El elefante en la habitación
El Congreso, el órgano de representación de la soberanía popular, lleva tiempo degradándose a sí mismo


A veces me entristece el nivel que exhibimos quienes nos dedicamos al periodismo. Aún peor, ciertamente, es el de quienes no se dedican a él, sino al entretenimiento o al cobro por difusión de falsedades, pero son considerados periodistas por gran parte de la ciudadanía.
Entonces pienso en los diputados y recibo un cierto consuelo. Un poco parecido al de los tontos (mal de muchos) aunque no igual, porque cada diputado es representante de la soberanía popular, lo más importante en una sociedad democrática, y un periodista, si tiene la suerte de trabajar para una empresa decente, goza del privilegio de representarse sólo a sí mismo ante los lectores o la audiencia.
No está claro el origen de la frase “el elefante en la habitación”. El escritor ruso Iván Krylov publicó en 1814 un cuento en el que el visitante de un museo observaba los pequeños objetos expuestos y no percibía la presencia de un elefante. El diccionario de Oxford atribuye la creación al diario The New York Times, en un artículo de 1959. Sea como sea, lo del elefante se entiende muy bien.
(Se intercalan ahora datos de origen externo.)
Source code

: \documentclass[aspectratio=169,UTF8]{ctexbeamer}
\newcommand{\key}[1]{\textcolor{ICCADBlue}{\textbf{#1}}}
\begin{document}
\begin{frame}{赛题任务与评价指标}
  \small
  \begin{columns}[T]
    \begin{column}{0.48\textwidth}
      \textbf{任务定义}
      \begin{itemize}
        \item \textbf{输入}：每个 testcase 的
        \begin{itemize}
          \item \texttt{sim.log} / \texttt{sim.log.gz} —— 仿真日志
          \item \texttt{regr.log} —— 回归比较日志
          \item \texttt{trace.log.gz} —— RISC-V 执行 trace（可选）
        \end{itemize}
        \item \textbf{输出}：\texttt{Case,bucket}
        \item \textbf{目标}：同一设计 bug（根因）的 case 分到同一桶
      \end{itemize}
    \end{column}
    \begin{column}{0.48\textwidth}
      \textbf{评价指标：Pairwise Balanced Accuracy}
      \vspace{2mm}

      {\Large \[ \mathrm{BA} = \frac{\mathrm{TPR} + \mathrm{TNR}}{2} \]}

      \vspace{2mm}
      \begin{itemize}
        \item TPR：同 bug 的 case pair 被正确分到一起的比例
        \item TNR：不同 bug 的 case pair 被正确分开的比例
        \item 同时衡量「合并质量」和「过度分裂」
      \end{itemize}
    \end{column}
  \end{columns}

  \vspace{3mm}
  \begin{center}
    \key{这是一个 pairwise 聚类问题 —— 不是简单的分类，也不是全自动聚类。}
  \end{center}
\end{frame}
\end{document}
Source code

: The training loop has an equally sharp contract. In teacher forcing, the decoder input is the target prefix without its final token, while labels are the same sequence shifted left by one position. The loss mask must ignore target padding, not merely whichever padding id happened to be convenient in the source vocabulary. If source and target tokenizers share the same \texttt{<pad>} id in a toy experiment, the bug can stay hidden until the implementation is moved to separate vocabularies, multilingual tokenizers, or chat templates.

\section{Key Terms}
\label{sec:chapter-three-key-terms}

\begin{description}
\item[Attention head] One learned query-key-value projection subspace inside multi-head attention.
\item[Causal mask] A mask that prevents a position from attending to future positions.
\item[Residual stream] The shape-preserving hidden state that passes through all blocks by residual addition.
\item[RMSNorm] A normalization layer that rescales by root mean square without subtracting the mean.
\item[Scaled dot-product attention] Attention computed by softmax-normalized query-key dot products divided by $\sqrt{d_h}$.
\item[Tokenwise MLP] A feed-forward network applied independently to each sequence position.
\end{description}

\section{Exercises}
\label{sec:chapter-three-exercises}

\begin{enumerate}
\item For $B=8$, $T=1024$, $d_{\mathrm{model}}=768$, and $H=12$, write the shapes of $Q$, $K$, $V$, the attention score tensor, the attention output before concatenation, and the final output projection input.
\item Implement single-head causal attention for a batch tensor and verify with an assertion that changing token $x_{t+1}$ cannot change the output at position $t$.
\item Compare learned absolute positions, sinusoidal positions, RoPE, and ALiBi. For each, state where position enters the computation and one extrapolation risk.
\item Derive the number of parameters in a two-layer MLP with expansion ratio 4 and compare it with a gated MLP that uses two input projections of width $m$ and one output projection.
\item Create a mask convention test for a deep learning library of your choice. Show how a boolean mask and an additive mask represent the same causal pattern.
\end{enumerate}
Creo que en España el elefante que preferimos no ver se esconde en el Congreso de los Diputados.
Soy de los que piensan que los dirigentes del poder judicial (pongan ustedes las mayúsculas si quieren) deben ser designados por el Parlamento. La elección de una parte de ellos por las organizaciones profesionales, como propone el PP, supone introducir una dosis de corporativismo en un poder del Estado y, de alguna forma, degradarlo a la condición de servicio público. Es la opinión de alguien no experto en la materia. Lo que resulta obvio, para expertos o para legos, es que el Congreso, el órgano de representación de la soberanía popular, lleva tiempo degradándose a sí mismo, y eso ofrece argumentos a quienes prefieren restarle atribuciones.
No se trata sólo del yugo de la disciplina de partido, que reduce los grandes debates a una colección de lemas electorales. Lo más importante, me parece, tanto para el funcionamiento de un sistema político liberal como para la convivencia cotidiana, es la actitud. Y la actitud, en general y con todas las excepciones necesarias, oscila entre lo deplorable y lo inaceptable.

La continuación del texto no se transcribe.